[Bug]: text_embedding_inference. JSONDecodeError: Expecting value: line 1 column 1 (char 0) #14487

nitskoh · 2024-07-01T10:29:21Z

Bug Description

I tried running the code snippet in this example
https://docs.llamaindex.ai/en/stable/examples/embeddings/text_embedding_inference/

I got the following error

JSONDecodeError                           Traceback (most recent call last)
<ipython-input-26-a7c0f9477fcc> in <cell line: 13>()
     11 
     12 
---> 13 embeddings = embed_model.get_text_embedding("Hello World!")
     14 print(len(embeddings))
     15 print(embeddings[:5])

8 frames
/usr/lib/python3.10/json/decoder.py in raw_decode(self, s, idx)
    353             obj, end = self.scan_once(s, idx)
    354         except StopIteration as err:
--> 355             raise JSONDecodeError("Expecting value", s, err.value) from None
    356         return obj, end

JSONDecodeError: Expecting value: line 1 column 1 (char 0)

Version

Using the colab notebook provided

Steps to Reproduce

Running the colab notebook here

https://docs.llamaindex.ai/en/stable/examples/embeddings/text_embedding_inference/

Relevant Logs/Tracbacks

No response

The text was updated successfully, but these errors were encountered:

dosubot · 2024-07-01T10:36:39Z

Hey @nitskoh! 👋 I'm here to help you with bugs, questions, and more while you wait for a human maintainer. Let's squash those bugs together!
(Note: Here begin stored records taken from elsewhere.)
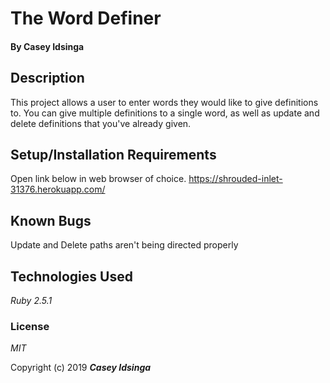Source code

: # The Word Definer

#### By **Casey Idsinga**

## Description
This project allows a user to enter words they would like to give definitions to.  You can give multiple definitions to a single word, as well as update and delete definitions that you've already given.

## Setup/Installation Requirements
Open link below in web browser of choice.
https://shrouded-inlet-31376.herokuapp.com/

## Known Bugs
Update and Delete paths aren't being directed properly

## Technologies Used

_Ruby 2.5.1_

### License

*MIT*

Copyright (c) 2019 **_Casey Idsinga_**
To resolve the JSONDecodeError encountered when running the text embedding inference code snippet from the LlamaIndex example, ensure that the model name you are using is correct and supported by Predibase. The error suggests that the model deployment ID might not be found at Predibase.

Here are some steps to troubleshoot and fix the issue:

Verify Model Name: Ensure that the model_name you are using is correct and listed in the Predibase supported models. You can refer to the Predibase documentation for the list of supported models: Predibase Models.
Check API Token: Ensure that the PREDIBASE_API_TOKEN is correctly set and valid.
Update Base URL: Ensure that the base_url is correctly set to the endpoint of the text embeddings service. The default URL is set to http://127.0.0.1:8080, but it might need to be updated to match your deployment configuration.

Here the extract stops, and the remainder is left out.